With its economy experiencing its worst slide in 10 years, many Zimbabweans are keen to leave the country for greener pastures abroad as living conditions have become unbearable.
Last month Zimbabwe’s inflation rate reached almost 100%, the second highest in the world after Venezuela.
Rampant inflation has seen the cost of basic goods skyrocketing beyond the reach of many as commodities have gone up by close to 10 times since late last year, when the economy began to nosedive.
But any plans to leave the country are being met with a brick wall for those desperate to acquire travel documents.
The situation is particularly dire for those seeking to leave the country for medical attention. A good number of patients in Zimbabwe need to be treated abroad, as the country’s health sector has almost collapsed with state hospitals lacking medicines and medical equipment.

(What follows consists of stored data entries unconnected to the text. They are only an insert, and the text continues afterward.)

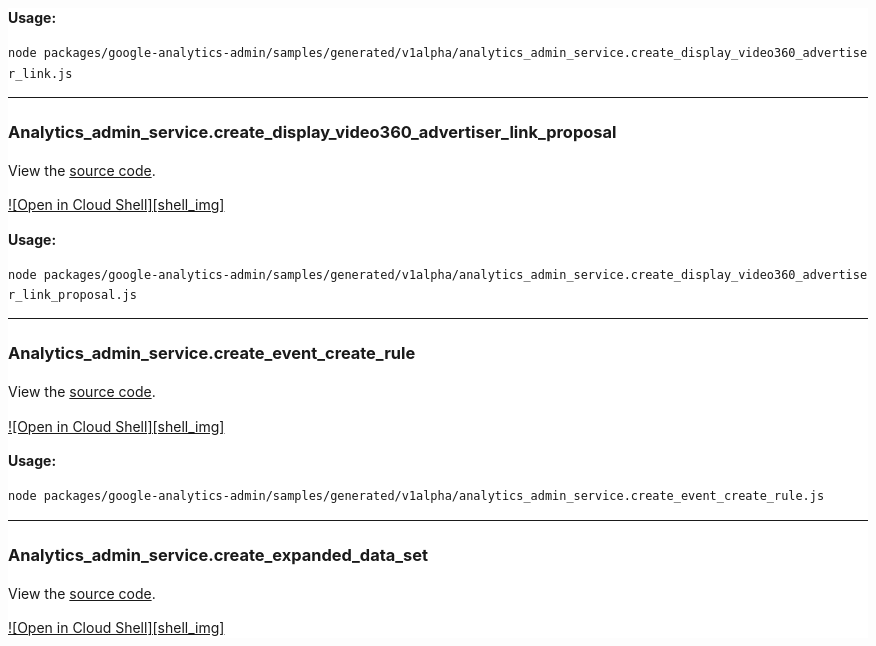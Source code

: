 __Usage:__


`node packages/google-analytics-admin/samples/generated/v1alpha/analytics_admin_service.create_display_video360_advertiser_link.js`


-----




### Analytics_admin_service.create_display_video360_advertiser_link_proposal

View the [source code](https://github.com/googleapis/google-cloud-node/blob/main/packages/google-analytics-admin/samples/generated/v1alpha/analytics_admin_service.create_display_video360_advertiser_link_proposal.js).

[![Open in Cloud Shell][shell_img]](https://console.cloud.google.com/cloudshell/open?git_repo=https://github.com/googleapis/google-cloud-node&page=editor&open_in_editor=packages/google-analytics-admin/samples/generated/v1alpha/analytics_admin_service.create_display_video360_advertiser_link_proposal.js,samples/README.md)

__Usage:__


`node packages/google-analytics-admin/samples/generated/v1alpha/analytics_admin_service.create_display_video360_advertiser_link_proposal.js`


-----




### Analytics_admin_service.create_event_create_rule

View the [source code](https://github.com/googleapis/google-cloud-node/blob/main/packages/google-analytics-admin/samples/generated/v1alpha/analytics_admin_service.create_event_create_rule.js).

[![Open in Cloud Shell][shell_img]](https://console.cloud.google.com/cloudshell/open?git_repo=https://github.com/googleapis/google-cloud-node&page=editor&open_in_editor=packages/google-analytics-admin/samples/generated/v1alpha/analytics_admin_service.create_event_create_rule.js,samples/README.md)

__Usage:__


`node packages/google-analytics-admin/samples/generated/v1alpha/analytics_admin_service.create_event_create_rule.js`


-----




### Analytics_admin_service.create_expanded_data_set

View the [source code](https://github.com/googleapis/google-cloud-node/blob/main/packages/google-analytics-admin/samples/generated/v1alpha/analytics_admin_service.create_expanded_data_set.js).

[![Open in Cloud Shell][shell_img]](https://console.cloud.google.com/cloudshell/open?git_repo=https://github.com/googleapis/google-cloud-node&page=editor&open_in_editor=packages/google-analytics-admin/samples/generated/v1alpha/analytics_admin_service.create_expanded_data_set.js,samples/README.md)


[//]: # "This README.md file is auto-generated, all changes to this file will be lost."
[//]: # "To regenerate it, use `python -m synthtool`."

A wheelchair-bound patient in the queue at the passport office told Business Day that he now feared death after failing to get travel documents despite having a recommendation letter from his doctor explaining the urgency of his predicament.
“I need to undergo emergency surgery in India. My passport has expired and I was supposed to be in India two weeks ago but I have failed to travel because I have no passport. I do not know what to do. Maybe they just want me to die here,” he said.
Human rights activists are concerned about the situation, which has degenerated into a humanitarian crisis.
The Zimbabwe Human Rights Commission (ZHRC) has described the passport crisis as “one of the major human rights challenges affecting the country”.
“The commission will inquire into and determine the root causes and factors which prevent easy access to identity documents, particularly passports, and to assess the impact of documentation by individuals and groups on the enjoyment of human rights, guaranteed under the constitution, national laws and relevant international and regional treaties and instruments,” the ZHRC said in a statement.
The commission also said it had invited written and oral submissions from stakeholders and the public by not later than July 31 to record grievances against the passport-issuing office.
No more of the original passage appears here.